Fortunately, as our understanding of the pathophysiology of cardiometabolic risk has advanced, a variety of biomarkers have been identified with potential clinical utility in detecting early signs of insulin resistance (eg, characteristic changes in lipoprotein metabolism).18 Increases in total and small low-density  lipoprotein (LDL) particles, large very lowdensity lipoprotein (VLDL) particles, and average VLDL size, along with decreases in average LDL particle size, high-density lipoprotein (HDL) particles, and average HDL size have been associated with glucose clearance in the “gold standard” measure of insulin  resistance, the hyperinsulinemic clamp procedure, and also with incident diabetes in the Insulin Resistance Atherosclerosis Study.19,20 Increases in fasting  serum free fatty acid levels are known to be involved at an early stage of the disease process.21,22 Importantly, indicators of adipose tissue dysfunction, such  as increased release of leptin (which may indicate leptin resistance) or decreased release of adiponectin, have been shown to precede development of  diabetes in many individuals. 23,24 Furthermore, novel biomarkers such as alpha-hydroxybutyrate and linoleoyl-glycerophosphocholine have recently been  discovered via metabolic profiling to be independently associated with insulin resistance and predictive of progression from normal glycemia to prediabetes.25,26 While additional trials are necessary to fully validate these and other novel markers, these tools are increasingly available now to  clinicians who understand the importance of early detection.
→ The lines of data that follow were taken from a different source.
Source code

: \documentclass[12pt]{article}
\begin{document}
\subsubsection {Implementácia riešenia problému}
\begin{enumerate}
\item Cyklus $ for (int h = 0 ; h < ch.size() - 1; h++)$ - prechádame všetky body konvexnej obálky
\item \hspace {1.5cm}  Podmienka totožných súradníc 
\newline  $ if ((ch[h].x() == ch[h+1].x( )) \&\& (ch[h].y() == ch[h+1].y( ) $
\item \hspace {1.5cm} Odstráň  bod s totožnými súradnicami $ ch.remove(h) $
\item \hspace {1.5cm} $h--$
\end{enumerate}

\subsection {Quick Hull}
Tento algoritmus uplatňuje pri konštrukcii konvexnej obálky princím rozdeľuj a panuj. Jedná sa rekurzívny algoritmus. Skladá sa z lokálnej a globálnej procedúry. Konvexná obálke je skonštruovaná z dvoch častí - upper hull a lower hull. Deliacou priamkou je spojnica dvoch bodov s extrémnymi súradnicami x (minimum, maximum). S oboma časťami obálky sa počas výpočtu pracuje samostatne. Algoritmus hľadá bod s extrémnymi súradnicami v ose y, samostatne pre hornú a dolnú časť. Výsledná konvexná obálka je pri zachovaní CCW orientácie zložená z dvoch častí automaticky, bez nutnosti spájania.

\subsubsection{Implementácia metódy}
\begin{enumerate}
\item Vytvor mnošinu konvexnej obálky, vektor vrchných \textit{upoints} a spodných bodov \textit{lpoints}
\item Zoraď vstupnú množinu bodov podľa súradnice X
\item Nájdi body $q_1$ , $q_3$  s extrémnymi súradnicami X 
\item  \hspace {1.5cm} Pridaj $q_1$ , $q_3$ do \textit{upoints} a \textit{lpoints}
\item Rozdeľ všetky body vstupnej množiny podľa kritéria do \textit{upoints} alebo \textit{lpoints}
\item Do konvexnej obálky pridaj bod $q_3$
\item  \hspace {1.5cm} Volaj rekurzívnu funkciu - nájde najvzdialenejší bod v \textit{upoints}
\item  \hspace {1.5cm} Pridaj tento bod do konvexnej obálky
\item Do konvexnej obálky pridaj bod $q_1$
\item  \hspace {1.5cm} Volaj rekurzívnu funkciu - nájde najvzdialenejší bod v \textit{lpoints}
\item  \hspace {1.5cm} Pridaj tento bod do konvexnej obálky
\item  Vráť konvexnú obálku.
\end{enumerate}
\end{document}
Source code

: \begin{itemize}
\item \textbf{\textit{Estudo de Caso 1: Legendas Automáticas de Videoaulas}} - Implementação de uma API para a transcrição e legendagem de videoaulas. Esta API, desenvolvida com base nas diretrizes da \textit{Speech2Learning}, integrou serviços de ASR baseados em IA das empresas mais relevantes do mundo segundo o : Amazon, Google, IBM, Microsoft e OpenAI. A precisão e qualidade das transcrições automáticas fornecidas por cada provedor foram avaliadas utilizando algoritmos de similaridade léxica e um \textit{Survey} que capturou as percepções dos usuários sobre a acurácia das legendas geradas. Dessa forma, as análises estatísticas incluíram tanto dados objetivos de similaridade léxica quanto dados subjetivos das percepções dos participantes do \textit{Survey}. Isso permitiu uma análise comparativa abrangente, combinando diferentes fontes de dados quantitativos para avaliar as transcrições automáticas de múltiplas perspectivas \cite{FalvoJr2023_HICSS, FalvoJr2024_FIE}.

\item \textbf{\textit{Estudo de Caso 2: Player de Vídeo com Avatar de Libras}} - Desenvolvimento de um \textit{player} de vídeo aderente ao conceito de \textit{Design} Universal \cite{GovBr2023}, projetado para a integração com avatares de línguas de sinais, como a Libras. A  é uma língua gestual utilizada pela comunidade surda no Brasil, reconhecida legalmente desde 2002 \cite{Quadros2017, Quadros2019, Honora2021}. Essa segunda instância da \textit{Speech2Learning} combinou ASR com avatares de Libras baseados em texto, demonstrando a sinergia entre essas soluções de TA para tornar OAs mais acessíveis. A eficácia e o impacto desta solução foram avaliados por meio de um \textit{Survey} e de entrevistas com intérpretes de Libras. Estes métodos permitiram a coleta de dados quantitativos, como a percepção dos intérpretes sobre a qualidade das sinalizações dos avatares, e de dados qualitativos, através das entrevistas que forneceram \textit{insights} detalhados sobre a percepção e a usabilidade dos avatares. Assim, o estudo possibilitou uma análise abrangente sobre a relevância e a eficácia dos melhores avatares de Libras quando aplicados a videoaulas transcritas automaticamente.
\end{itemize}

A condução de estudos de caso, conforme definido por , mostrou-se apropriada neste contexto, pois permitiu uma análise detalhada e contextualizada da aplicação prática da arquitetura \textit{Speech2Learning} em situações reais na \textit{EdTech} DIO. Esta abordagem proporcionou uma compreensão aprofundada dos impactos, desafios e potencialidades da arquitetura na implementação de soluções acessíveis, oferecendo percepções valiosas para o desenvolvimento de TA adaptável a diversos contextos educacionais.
New Approaches to Treatment

Alongside our growing understanding of how to identify early signs of insulin resistance has been development of new treatment options, and a burgeoning  sophistication in how to direct optimal treatment and lifestyle advice at the personal level based on ndividual biomarker profile. Recent ADA treatment  recommendations support this approach.27 Lifestyle recommendations form the cornerstone of diabetes prevention efforts (eg, reduced intake of  carbohydrates [especially refined ones] and increased daily activity). Several large trials have demonstrated that intensive lifestyle interventions consisting of  programs directed at weight loss (7% reduction from baseline) and exercise (150 min/ week) are remarkably effective in preventing diabetes in those at  high risk, reducing 3-year diabetes incidence by over 50%.28-32 Often, insulin sensitizers and weight loss through diet and exercise will improve key components of MetS.33 NAFLD can also be reversed with changes in dietary habits aimed at modest weight loss (approximately 10% of initial weight) and blood pressure regulation, with a consequent decrease in insulin resistance.34,35

 
Copyright AJMC 2006-2017 Clinical Care Targeted Communications Group, LLC. All Rights Reserved.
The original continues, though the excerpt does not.